The only thing to report is how many lines of the data contain the word "form".

┌─ MATERIAL SHOWN

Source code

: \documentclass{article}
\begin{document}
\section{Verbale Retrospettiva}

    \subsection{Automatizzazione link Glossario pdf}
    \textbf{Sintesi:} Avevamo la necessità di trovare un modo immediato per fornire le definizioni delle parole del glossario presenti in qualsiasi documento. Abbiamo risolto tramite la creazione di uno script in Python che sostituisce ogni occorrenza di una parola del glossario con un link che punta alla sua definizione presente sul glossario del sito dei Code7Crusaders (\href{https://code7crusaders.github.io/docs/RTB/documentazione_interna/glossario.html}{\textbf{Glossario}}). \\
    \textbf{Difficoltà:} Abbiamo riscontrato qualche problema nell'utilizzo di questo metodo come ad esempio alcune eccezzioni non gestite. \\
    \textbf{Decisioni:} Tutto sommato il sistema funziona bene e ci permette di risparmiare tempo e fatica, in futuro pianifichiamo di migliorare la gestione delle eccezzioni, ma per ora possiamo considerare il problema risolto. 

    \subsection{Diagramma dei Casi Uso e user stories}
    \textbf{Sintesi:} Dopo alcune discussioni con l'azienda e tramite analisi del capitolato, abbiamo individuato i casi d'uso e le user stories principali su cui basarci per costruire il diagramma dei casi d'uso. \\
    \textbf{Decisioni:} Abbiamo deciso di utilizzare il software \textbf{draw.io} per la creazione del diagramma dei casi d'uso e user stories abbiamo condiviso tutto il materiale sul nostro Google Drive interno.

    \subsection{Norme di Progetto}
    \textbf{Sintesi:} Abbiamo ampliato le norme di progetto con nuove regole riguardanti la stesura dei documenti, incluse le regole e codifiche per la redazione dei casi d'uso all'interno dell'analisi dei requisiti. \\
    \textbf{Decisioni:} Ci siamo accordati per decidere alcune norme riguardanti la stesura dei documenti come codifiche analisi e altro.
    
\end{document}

└─
┌─ MATERIAL SHOWN

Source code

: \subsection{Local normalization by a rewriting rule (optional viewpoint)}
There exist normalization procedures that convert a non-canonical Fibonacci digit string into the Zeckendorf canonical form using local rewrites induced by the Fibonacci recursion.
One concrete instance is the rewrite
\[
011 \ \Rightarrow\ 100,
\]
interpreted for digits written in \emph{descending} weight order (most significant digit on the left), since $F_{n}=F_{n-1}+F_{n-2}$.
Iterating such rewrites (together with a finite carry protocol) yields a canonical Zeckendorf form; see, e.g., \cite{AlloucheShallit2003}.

└─

▸ TASK RESULT
2